Все эти мелочи Аким отмечал мимоходно. Он не отрывал, не мог оторвать глаз от белым экраном мерцающей в глуби пустого барака печки и видел картинки недавнего детства. Здесь, на этом берегу, от весны до зимы гоношился артельный народ, полковником гремел Киряга-деревяга, училась жизни и песням беловолосая Касьянка, варилась уха в бригадном котле, за длинным дощатым столом изо дня в день, из года в год властвовало артельное дело и слово, и за спинами взрослых, рабочих людей, точно в заветрии теплого барака, вырастали самодельные касьяшки и все другие дети. На белой печке, используемой вместо экрана, худой человек подкрадывался убивать собаку Белый Клык, и мать не выдержала: «Вы се жэ, музыки, смотрите?!» – закричала и бросилась отбивать собаку. Но мать, известное дело, дитем всегда была. Гульшой – ненец, взрослый мужик, охотник, приехал на оленях из-под Сопочной карги в гости, на печку-экран с ножом бросился, увидев медведя. А праздник – начало путины! Разве забудешь мать в морошковом платье, с голубой косынкой на плечах?
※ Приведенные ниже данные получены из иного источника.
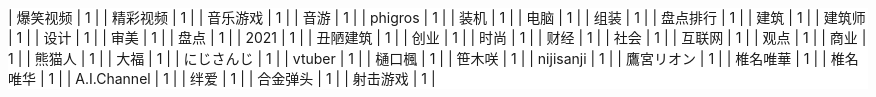 | 爆笑视频 | 1 |
| 精彩视频 | 1 |
| 音乐游戏 | 1 |
| 音游 | 1 |
| phigros | 1 |
| 装机 | 1 |
| 电脑 | 1 |
| 组装 | 1 |
| 盘点排行 | 1 |
| 建筑 | 1 |
| 建筑师 | 1 |
| 设计 | 1 |
| 审美 | 1 |
| 盘点 | 1 |
| 2021 | 1 |
| 丑陋建筑 | 1 |
| 创业 | 1 |
| 时尚 | 1 |
| 财经 | 1 |
| 社会 | 1 |
| 互联网 | 1 |
| 观点 | 1 |
| 商业 | 1 |
| 熊猫人 | 1 |
| 大福 | 1 |
| にじさんじ | 1 |
| vtuber | 1 |
| 樋口楓 | 1 |
| 笹木咲 | 1 |
| nijisanji | 1 |
| 鷹宮リオン | 1 |
| 椎名唯華 | 1 |
| 椎名唯华 | 1 |
| A.I.Channel | 1 |
| 绊爱 | 1 |
| 合金弹头 | 1 |
| 射击游戏 | 1 |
Закрой глаза, и слышно, как, гремя половицами, сорванными с гвоздей, откаблучивает она, прикрывая рот косыночкой, а на косыночке порхают голуби, и то исчезает, то появляется слово «мир», и не надо ломать голову, что оно означает; мир – это артель, бригада, мир – это мать, которая, даже веселясь, не забывает о детях, блестящими глазами отыщет их, навалом лежащих на русской печке, подмигнет им, и хоть они малые, им тоже хочется скатиться с печи, затопать, запрыгать, забрякать половицами, кого-нибудь обнять, стиснуть, подбросить в небо – мир и труд – вечный праздник жизни!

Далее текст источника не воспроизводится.